WORK ORDER
Write down, unchanged, the entries from the first line through the line holding "builds the model from scratch with the". Include no other line.

MATERIAL TO PROCESS below:

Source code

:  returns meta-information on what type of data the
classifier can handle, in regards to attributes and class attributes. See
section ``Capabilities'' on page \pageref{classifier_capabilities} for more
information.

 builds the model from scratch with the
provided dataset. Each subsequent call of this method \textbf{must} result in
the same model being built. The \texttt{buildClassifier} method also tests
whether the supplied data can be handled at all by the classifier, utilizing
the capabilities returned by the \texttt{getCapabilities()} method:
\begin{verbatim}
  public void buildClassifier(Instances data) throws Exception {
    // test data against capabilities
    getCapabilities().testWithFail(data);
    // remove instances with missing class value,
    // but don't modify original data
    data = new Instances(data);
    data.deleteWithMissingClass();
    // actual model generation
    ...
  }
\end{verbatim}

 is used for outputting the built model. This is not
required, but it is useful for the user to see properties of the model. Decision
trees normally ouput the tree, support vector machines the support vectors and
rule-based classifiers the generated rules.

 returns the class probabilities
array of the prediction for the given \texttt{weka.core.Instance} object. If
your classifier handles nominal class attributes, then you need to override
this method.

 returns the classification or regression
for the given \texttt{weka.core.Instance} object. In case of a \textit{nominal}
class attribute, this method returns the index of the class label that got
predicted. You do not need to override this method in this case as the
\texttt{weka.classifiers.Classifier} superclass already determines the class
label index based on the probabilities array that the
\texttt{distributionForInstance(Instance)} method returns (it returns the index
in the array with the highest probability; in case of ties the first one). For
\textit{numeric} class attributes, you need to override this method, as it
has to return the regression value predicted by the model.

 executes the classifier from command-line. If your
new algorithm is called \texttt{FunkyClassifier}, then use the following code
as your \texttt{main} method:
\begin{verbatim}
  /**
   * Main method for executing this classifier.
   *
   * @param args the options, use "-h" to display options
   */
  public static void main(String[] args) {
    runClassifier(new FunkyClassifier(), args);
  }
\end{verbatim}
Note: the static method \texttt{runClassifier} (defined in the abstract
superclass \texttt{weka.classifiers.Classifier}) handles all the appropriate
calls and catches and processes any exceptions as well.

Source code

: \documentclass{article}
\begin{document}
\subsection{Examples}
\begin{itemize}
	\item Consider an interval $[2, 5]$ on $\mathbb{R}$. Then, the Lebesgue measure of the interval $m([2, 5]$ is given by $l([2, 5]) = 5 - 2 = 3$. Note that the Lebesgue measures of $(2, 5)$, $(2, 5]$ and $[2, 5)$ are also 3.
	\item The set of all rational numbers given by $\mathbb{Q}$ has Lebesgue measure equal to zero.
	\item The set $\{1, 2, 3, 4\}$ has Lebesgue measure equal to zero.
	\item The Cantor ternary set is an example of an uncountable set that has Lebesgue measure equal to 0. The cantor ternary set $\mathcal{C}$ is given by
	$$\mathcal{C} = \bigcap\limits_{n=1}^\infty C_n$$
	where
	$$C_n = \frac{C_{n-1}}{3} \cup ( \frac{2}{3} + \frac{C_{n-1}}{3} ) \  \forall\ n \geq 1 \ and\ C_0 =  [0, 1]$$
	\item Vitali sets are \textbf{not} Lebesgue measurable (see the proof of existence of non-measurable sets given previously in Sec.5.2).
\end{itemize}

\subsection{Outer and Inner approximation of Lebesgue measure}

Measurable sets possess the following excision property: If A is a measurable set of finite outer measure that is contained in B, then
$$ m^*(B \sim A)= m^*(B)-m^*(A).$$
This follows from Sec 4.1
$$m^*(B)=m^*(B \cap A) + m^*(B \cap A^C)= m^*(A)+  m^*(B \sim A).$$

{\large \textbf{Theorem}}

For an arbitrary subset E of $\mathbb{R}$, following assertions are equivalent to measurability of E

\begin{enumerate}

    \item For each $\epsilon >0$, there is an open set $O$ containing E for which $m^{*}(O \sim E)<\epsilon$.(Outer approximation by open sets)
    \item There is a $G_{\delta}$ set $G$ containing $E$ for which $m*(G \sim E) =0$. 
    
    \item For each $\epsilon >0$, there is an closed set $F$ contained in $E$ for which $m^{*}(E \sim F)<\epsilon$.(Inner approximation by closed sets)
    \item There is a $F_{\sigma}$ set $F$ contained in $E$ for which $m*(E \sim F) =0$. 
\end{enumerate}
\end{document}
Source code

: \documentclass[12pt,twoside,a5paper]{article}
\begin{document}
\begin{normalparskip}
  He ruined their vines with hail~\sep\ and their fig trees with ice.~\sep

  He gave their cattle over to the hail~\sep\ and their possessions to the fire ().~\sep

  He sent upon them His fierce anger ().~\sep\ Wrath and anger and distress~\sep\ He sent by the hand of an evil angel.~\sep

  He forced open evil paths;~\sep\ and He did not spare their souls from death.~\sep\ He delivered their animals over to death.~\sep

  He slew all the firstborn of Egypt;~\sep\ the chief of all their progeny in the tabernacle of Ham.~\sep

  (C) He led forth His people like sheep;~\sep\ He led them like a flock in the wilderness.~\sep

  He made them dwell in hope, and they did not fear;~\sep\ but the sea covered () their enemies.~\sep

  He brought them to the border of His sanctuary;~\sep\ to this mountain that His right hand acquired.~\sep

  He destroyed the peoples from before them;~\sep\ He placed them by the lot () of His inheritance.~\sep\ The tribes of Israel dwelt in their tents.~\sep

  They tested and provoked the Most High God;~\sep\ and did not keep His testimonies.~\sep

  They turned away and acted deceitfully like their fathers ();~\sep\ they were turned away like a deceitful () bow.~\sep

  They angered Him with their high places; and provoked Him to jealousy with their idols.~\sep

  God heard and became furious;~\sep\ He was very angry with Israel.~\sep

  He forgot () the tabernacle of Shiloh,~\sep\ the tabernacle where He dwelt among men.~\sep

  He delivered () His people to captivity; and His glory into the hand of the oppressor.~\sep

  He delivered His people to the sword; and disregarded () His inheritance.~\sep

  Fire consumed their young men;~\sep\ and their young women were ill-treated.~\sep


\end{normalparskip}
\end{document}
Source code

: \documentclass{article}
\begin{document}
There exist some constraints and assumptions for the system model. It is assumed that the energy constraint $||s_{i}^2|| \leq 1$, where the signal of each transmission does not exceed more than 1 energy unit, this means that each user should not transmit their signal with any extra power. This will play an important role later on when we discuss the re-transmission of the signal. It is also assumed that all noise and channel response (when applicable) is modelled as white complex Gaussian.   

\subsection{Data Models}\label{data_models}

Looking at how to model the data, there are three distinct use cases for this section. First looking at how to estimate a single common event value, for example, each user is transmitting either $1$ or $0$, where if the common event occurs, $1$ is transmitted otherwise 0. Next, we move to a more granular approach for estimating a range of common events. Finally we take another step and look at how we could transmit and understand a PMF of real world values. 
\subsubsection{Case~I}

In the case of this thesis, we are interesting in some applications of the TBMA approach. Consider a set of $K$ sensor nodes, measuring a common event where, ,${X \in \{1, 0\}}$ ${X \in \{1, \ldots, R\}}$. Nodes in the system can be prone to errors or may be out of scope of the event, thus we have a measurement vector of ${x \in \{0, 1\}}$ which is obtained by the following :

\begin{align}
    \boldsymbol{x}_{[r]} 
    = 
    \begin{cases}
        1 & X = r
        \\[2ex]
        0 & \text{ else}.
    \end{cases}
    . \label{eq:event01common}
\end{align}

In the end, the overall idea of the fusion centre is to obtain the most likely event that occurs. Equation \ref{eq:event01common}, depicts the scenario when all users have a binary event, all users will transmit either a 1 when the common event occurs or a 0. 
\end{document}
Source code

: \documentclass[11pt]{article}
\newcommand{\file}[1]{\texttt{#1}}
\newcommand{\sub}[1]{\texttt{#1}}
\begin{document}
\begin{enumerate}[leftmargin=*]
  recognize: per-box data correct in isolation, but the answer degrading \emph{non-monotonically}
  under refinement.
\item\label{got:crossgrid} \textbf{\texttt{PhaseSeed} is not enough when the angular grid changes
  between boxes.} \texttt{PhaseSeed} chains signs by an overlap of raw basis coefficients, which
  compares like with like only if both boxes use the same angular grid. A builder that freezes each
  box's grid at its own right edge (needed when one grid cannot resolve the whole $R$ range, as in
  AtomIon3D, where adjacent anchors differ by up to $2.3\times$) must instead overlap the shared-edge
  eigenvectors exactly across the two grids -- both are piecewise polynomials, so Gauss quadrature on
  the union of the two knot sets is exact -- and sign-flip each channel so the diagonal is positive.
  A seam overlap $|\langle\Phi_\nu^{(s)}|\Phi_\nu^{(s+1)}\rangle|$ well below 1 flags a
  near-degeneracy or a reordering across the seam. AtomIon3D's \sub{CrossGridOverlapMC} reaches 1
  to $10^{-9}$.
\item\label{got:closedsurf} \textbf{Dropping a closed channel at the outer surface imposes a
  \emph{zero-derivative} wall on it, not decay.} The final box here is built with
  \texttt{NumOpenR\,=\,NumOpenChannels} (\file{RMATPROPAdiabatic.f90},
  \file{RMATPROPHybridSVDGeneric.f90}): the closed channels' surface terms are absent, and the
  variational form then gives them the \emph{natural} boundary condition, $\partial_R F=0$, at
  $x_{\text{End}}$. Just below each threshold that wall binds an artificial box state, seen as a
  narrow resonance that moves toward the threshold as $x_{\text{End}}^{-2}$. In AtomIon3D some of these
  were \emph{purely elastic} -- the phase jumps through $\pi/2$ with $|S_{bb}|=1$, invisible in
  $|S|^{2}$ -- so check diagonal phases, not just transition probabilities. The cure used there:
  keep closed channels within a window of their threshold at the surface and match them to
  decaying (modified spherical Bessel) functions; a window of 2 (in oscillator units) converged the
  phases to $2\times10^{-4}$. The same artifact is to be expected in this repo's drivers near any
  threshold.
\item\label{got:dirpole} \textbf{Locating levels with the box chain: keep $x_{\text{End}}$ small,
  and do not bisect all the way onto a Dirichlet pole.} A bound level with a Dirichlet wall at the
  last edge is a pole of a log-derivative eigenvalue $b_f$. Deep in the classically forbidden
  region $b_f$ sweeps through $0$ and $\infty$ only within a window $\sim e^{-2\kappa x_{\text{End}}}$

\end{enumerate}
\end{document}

End of MATERIAL TO PROCESS.

EXERCISE ANSWER
Source code

:  returns meta-information on what type of data the
classifier can handle, in regards to attributes and class attributes. See
section ``Capabilities'' on page \pageref{classifier_capabilities} for more
information.

 builds the model from scratch with the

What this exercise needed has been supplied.